Mcrosoft's Future Social Experience Labs have been quietly collaborating with Cambridge University on the development of what's been labeled a "personalized news stream." Developed as an app for smartphones running Windows, Project Emporia reuses data and news from social networks. The app relies on two Windows technologies (auto categorization and matchbox) and gets all of its news information from shared URLs on Twitter. The service is said to be similar to the way marketers determine personal ad relevance in the personalization of ad delivery.
However, the journalist in me has to wonder about relying on Twitter for news feeds - while Twitter can be a quick and easy source for breaking news, it also transmits a lot of unsourced, unchecked, and possibly malicious information -- and you have to wonder whether Project Emporia has a filter to sort the wheat from the chaff among more than 1 million Tweets a day (and if it does, how it works). Will Project Emporia become a personalized news feed, or a personalized gossip feed?
While I'm at it, Microsoft has also been working on another project (Montage) which lets users create Web pages from stories or news from friends and others, and can be used in support of crowdsourced news.

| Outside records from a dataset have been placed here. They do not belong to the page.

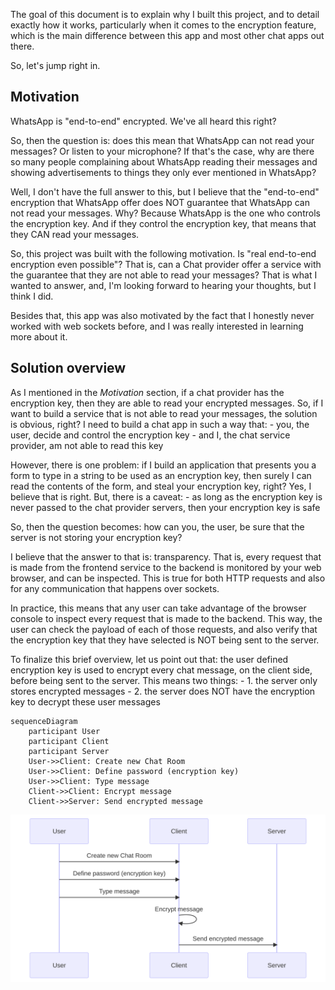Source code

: The goal of this document is to explain why I built this project, and to detail exactly how it works, particularly when it comes to the encryption feature, which is the main difference between this app and most other chat apps out there.

So, let's jump right in.

## Motivation

WhatsApp is "end-to-end" encrypted. We've all heard this right?

So, then the question is: does this mean that WhatsApp can not read your messages? Or listen to your microphone?
If that's the case, why are there so many people complaining about WhatsApp reading their messages and showing advertisements to things they only ever mentioned in WhatsApp?

Well, I don't have the full answer to this, but I believe that the "end-to-end" encryption that WhatsApp offer does NOT guarantee that WhatsApp can not read your messages. Why? Because WhatsApp is the one who controls the encryption key. And if they control the encryption key, that means that they CAN read your messages. 

So, this project was built with the following motivation. Is "real end-to-end encryption even possible"? That is, can a Chat provider offer a service with the guarantee that they are not able to read your messages? That is what I wanted to answer, and, I'm looking forward to hearing your thoughts, but I think I did.

Besides that, this app was also motivated by the fact that I honestly never worked with web sockets before, and I was really interested in learning more about it.

## Solution overview

As I mentioned in the *Motivation* section, if a chat provider has the encryption key, then they are able to read your encrypted messages. So, if I want to build a service that is not able to read your messages, the solution is obvious, right? I need to build a chat app in such a way that: 
    - you, the user, decide and control the encryption key
    - and I, the chat service provider, am not able to read this key

However, there is one problem: if I build an application that presents you a form to type in a string to be used as an encryption key, then surely I can read the contents of the form, and steal your encryption key, right? Yes, I believe that is right. But, there is a caveat:
    - as long as the encryption key is never passed to the chat provider servers, then your encryption key is safe

So, then the question becomes: how can you, the user, be sure that the server is not storing your encryption key?

I believe that the answer to that is: transparency. 
That is, every request that is made from the frontend service to the backend is monitored by your web browser, and can be inspected. This is true for both HTTP requests and also for any communication that happens over sockets.

In practice, this means that any user can take advantage of the browser console to inspect every request that is made to the backend. This way, the user can check the payload of each of those requests, and also verify that the encryption key that they have selected is NOT being sent to the server.

To finalize this brief overview, let us point out that: the user defined encryption key is used to encrypt every chat message, on the client side, before being sent to the server. This means two things:
    - 1. the server only stores encrypted messages
    - 2. the server does NOT have the encryption key to decrypt these user messages

```
sequenceDiagram
    participant User
    participant Client
    participant Server
    User->>Client: Create new Chat Room
    User->>Client: Define password (encryption key)
    User->>Client: Type message
    Client->>Client: Encrypt message
    Client->>Server: Send encrypted message
```

![basic encryption workflow](./imgs/basic-encryption-flow.svg)


## 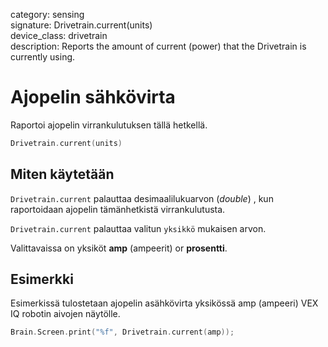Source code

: category: sensing  
signature: Drivetrain.current(units)  
device_class: drivetrain  
description: Reports the amount of current (power) that the Drivetrain is currently using.

# Ajopelin sähkövirta

Raportoi ajopelin virrankulutuksen tällä hetkellä.

```cpp
Drivetrain.current(units)
```

## Miten käytetään

`Drivetrain.current` palauttaa desimaalilukuarvon (*double*) , kun raportoidaan ajopelin tämänhetkistä virrankulutusta.

`Drivetrain.current` palauttaa valitun `yksikkö` mukaisen arvon.

Valittavaissa on yksiköt **amp** (ampeerit) or **prosentti**.

## Esimerkki

Esimerkissä tulostetaan ajopelin asähkövirta yksikössä amp (ampeeri) VEX IQ robotin aivojen näytölle.

```cpp
Brain.Screen.print("%f", Drivetrain.current(amp));
```

<advanced>
</advanced>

These projects contribute to the diffusion of mechanisms supporting the personalization of news and information, which can also be readily adapted for citizen journalism and highly targeted micro-news services. And the fact that allow of the collection, editing, page creation, and distribution can be accomplished from a smartphone or tablet, further embraces the ideals of citizen journalism and the idea of hyperlocal, hyperfocused,.and/or crowdsourced news.
It's going to be interesting to see how this all plays out over the next few years, and how it will change our notions of news and journalism.